[Stored data entries]
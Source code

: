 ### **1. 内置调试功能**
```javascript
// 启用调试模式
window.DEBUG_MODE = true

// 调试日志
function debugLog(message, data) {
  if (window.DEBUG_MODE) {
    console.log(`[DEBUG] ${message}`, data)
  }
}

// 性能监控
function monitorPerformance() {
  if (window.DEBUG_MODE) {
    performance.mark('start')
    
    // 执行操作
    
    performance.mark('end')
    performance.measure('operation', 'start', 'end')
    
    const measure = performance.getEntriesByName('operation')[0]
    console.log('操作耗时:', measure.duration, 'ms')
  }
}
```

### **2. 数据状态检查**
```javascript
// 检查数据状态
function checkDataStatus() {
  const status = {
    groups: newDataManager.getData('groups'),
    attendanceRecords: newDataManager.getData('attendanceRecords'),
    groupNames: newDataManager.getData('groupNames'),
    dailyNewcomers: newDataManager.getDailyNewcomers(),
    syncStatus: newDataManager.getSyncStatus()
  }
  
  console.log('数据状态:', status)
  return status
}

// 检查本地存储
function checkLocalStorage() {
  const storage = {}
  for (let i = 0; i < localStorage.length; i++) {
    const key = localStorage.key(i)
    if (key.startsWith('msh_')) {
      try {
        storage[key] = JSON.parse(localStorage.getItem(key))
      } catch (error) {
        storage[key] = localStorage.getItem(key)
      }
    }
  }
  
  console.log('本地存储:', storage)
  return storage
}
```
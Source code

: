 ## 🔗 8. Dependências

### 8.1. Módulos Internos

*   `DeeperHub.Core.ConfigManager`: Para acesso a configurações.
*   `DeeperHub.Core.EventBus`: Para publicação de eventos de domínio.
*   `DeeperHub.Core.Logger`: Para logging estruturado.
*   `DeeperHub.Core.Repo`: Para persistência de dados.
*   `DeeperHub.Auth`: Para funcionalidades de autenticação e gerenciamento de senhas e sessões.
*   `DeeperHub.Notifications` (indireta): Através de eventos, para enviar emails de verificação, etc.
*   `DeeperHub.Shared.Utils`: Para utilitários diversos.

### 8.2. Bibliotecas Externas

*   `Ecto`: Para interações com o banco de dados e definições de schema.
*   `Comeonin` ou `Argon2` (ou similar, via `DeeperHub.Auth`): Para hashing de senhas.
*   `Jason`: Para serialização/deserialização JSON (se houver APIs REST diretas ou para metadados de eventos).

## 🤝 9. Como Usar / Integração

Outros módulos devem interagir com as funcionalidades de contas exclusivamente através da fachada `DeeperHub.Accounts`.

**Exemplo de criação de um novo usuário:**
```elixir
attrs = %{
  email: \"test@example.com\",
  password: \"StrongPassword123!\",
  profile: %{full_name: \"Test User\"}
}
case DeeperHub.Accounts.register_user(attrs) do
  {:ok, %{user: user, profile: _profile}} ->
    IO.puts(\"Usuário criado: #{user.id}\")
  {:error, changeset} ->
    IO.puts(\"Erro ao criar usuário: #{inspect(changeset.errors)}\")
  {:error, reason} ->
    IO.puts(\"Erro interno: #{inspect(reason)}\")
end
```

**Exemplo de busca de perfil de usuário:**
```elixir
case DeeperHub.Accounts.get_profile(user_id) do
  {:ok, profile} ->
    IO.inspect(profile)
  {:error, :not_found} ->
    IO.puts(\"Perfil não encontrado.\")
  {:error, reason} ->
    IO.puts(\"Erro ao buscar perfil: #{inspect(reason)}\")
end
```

Description of the task:
Tally every line above that has the word "mark", and report the total with no other words.

Response to the exercise:
2